- _Your assignment_
Go through the listing below and return each line that includes "appropriate".

- _Provided records_
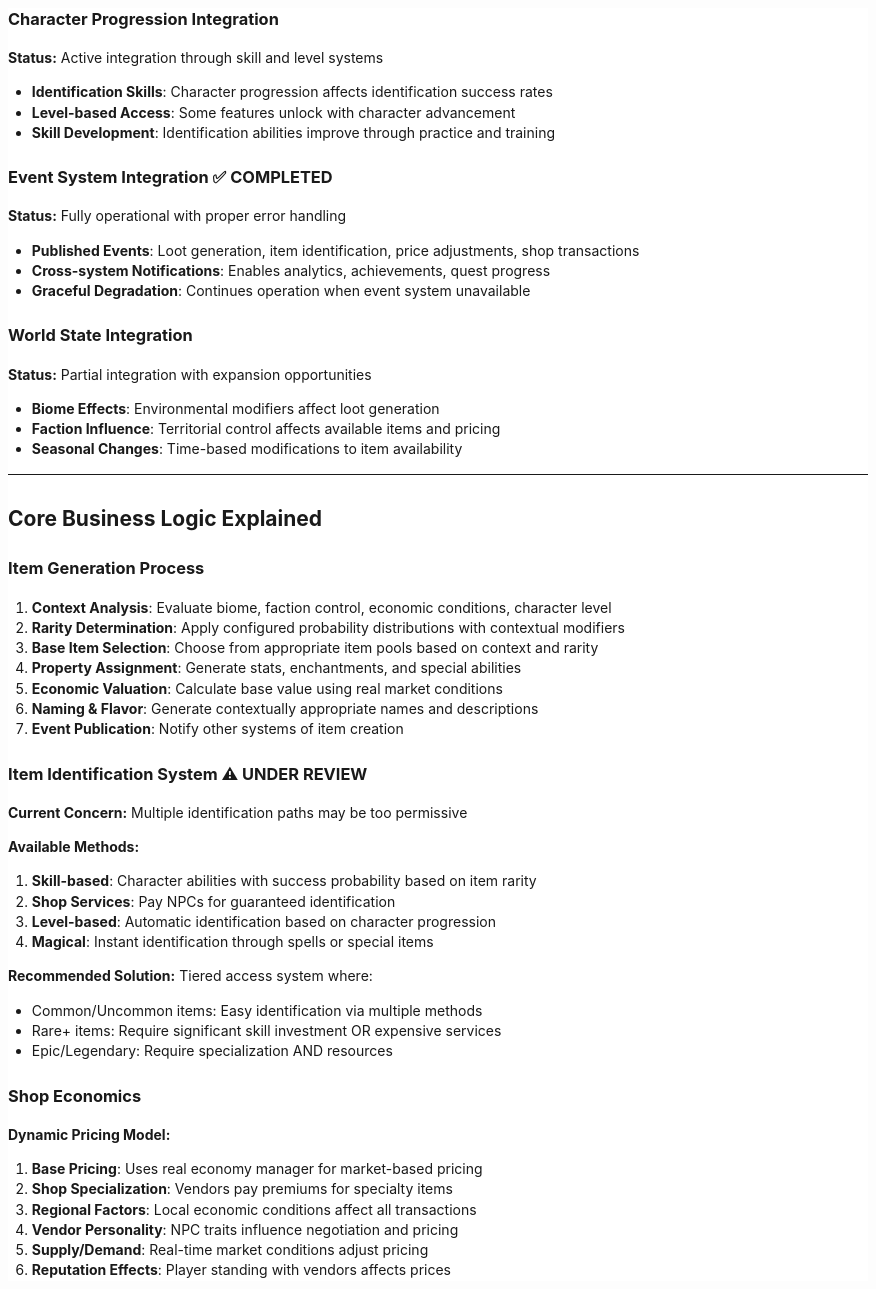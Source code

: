 ### Character Progression Integration
**Status:** Active integration through skill and level systems
- **Identification Skills**: Character progression affects identification success rates
- **Level-based Access**: Some features unlock with character advancement
- **Skill Development**: Identification abilities improve through practice and training

### Event System Integration ✅ COMPLETED  
**Status:** Fully operational with proper error handling
- **Published Events**: Loot generation, item identification, price adjustments, shop transactions
- **Cross-system Notifications**: Enables analytics, achievements, quest progress
- **Graceful Degradation**: Continues operation when event system unavailable

### World State Integration
**Status:** Partial integration with expansion opportunities
- **Biome Effects**: Environmental modifiers affect loot generation
- **Faction Influence**: Territorial control affects available items and pricing
- **Seasonal Changes**: Time-based modifications to item availability

---

## Core Business Logic Explained

### Item Generation Process
1. **Context Analysis**: Evaluate biome, faction control, economic conditions, character level
2. **Rarity Determination**: Apply configured probability distributions with contextual modifiers
3. **Base Item Selection**: Choose from appropriate item pools based on context and rarity
4. **Property Assignment**: Generate stats, enchantments, and special abilities
5. **Economic Valuation**: Calculate base value using real market conditions
6. **Naming & Flavor**: Generate contextually appropriate names and descriptions
7. **Event Publication**: Notify other systems of item creation

### Item Identification System ⚠️ UNDER REVIEW
**Current Concern:** Multiple identification paths may be too permissive

**Available Methods:**
1. **Skill-based**: Character abilities with success probability based on item rarity
2. **Shop Services**: Pay NPCs for guaranteed identification 
3. **Level-based**: Automatic identification based on character progression
4. **Magical**: Instant identification through spells or special items

**Recommended Solution:** Tiered access system where:
- Common/Uncommon items: Easy identification via multiple methods
- Rare+ items: Require significant skill investment OR expensive services
- Epic/Legendary: Require specialization AND resources

### Shop Economics  
**Dynamic Pricing Model:**
1. **Base Pricing**: Uses real economy manager for market-based pricing
2. **Shop Specialization**: Vendors pay premiums for specialty items
3. **Regional Factors**: Local economic conditions affect all transactions
4. **Vendor Personality**: NPC traits influence negotiation and pricing
5. **Supply/Demand**: Real-time market conditions adjust pricing
6. **Reputation Effects**: Player standing with vendors affects prices
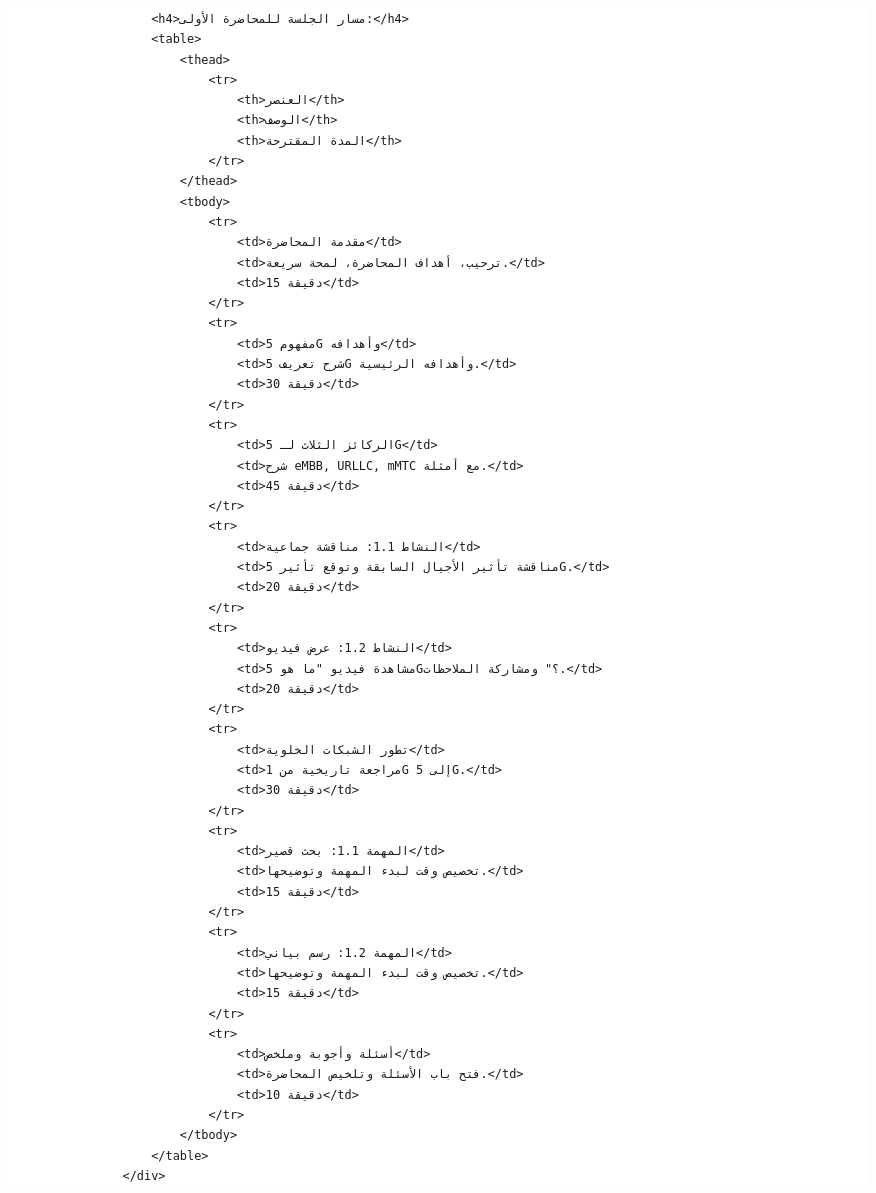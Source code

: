                         <h4>مسار الجلسة للمحاضرة الأولى:</h4>
                        <table>
                            <thead>
                                <tr>
                                    <th>العنصر</th>
                                    <th>الوصف</th>
                                    <th>المدة المقترحة</th>
                                </tr>
                            </thead>
                            <tbody>
                                <tr>
                                    <td>مقدمة المحاضرة</td>
                                    <td>ترحيب، أهداف المحاضرة، لمحة سريعة.</td>
                                    <td>15 دقيقة</td>
                                </tr>
                                <tr>
                                    <td>مفهوم 5G وأهدافه</td>
                                    <td>شرح تعريف 5G وأهدافه الرئيسية.</td>
                                    <td>30 دقيقة</td>
                                </tr>
                                <tr>
                                    <td>الركائز الثلاث لـ 5G</td>
                                    <td>شرح eMBB, URLLC, mMTC مع أمثلة.</td>
                                    <td>45 دقيقة</td>
                                </tr>
                                <tr>
                                    <td>النشاط 1.1: مناقشة جماعية</td>
                                    <td>مناقشة تأثير الأجيال السابقة وتوقع تأثير 5G.</td>
                                    <td>20 دقيقة</td>
                                </tr>
                                <tr>
                                    <td>النشاط 1.2: عرض فيديو</td>
                                    <td>مشاهدة فيديو "ما هو 5G؟" ومشاركة الملاحظات.</td>
                                    <td>20 دقيقة</td>
                                </tr>
                                <tr>
                                    <td>تطور الشبكات الخلوية</td>
                                    <td>مراجعة تاريخية من 1G إلى 5G.</td>
                                    <td>30 دقيقة</td>
                                </tr>
                                <tr>
                                    <td>المهمة 1.1: بحث قصير</td>
                                    <td>تخصيص وقت لبدء المهمة وتوضيحها.</td>
                                    <td>15 دقيقة</td>
                                </tr>
                                <tr>
                                    <td>المهمة 1.2: رسم بياني</td>
                                    <td>تخصيص وقت لبدء المهمة وتوضيحها.</td>
                                    <td>15 دقيقة</td>
                                </tr>
                                <tr>
                                    <td>أسئلة وأجوبة وملخص</td>
                                    <td>فتح باب الأسئلة وتلخيص المحاضرة.</td>
                                    <td>10 دقيقة</td>
                                </tr>
                            </tbody>
                        </table>
                    </div>

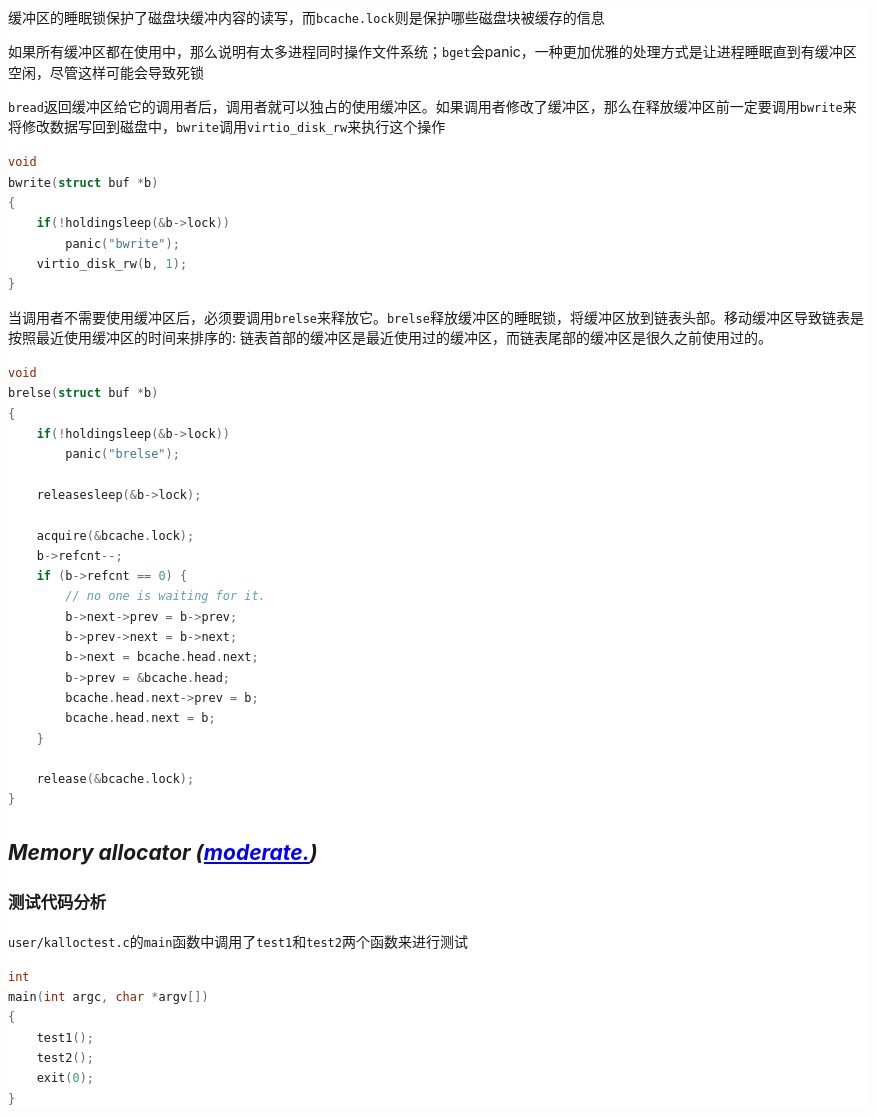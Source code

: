 缓冲区的睡眠锁保护了磁盘块缓冲内容的读写，而`bcache.lock`则是保护哪些磁盘块被缓存的信息

如果所有缓冲区都在使用中，那么说明有太多进程同时操作文件系统；`bget`会panic，一种更加优雅的处理方式是让进程睡眠直到有缓冲区空闲，尽管这样可能会导致死锁

`bread`返回缓冲区给它的调用者后，调用者就可以独占的使用缓冲区。如果调用者修改了缓冲区，那么在释放缓冲区前一定要调用`bwrite`来将修改数据写回到磁盘中，`bwrite`调用`virtio_disk_rw`来执行这个操作

```c
void
bwrite(struct buf *b)
{
    if(!holdingsleep(&b->lock))
        panic("bwrite");
    virtio_disk_rw(b, 1);
}
```

当调用者不需要使用缓冲区后，必须要调用`brelse`来释放它。`brelse`释放缓冲区的睡眠锁，将缓冲区放到链表头部。移动缓冲区导致链表是按照最近使用缓冲区的时间来排序的: 链表首部的缓冲区是最近使用过的缓冲区，而链表尾部的缓冲区是很久之前使用过的。

```c
void
brelse(struct buf *b)
{
    if(!holdingsleep(&b->lock))
        panic("brelse");

    releasesleep(&b->lock);

    acquire(&bcache.lock);
    b->refcnt--;
    if (b->refcnt == 0) {
        // no one is waiting for it.
        b->next->prev = b->prev;
        b->prev->next = b->next;
        b->next = bcache.head.next;
        b->prev = &bcache.head;
        bcache.head.next->prev = b;
        bcache.head.next = b;
    }

    release(&bcache.lock);
}
```

## _Memory allocator  (<font color=0000ff><u>moderate.</u></font>)_

### 测试代码分析

`user/kalloctest.c`的`main`函数中调用了`test1`和`test2`两个函数来进行测试

```c
int
main(int argc, char *argv[])
{
    test1();
    test2();
    exit(0);
}
```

- _Result below_
3. **Base Item Selection**: Choose from appropriate item pools based on context and rarity
6. **Naming & Flavor**: Generate contextually appropriate names and descriptions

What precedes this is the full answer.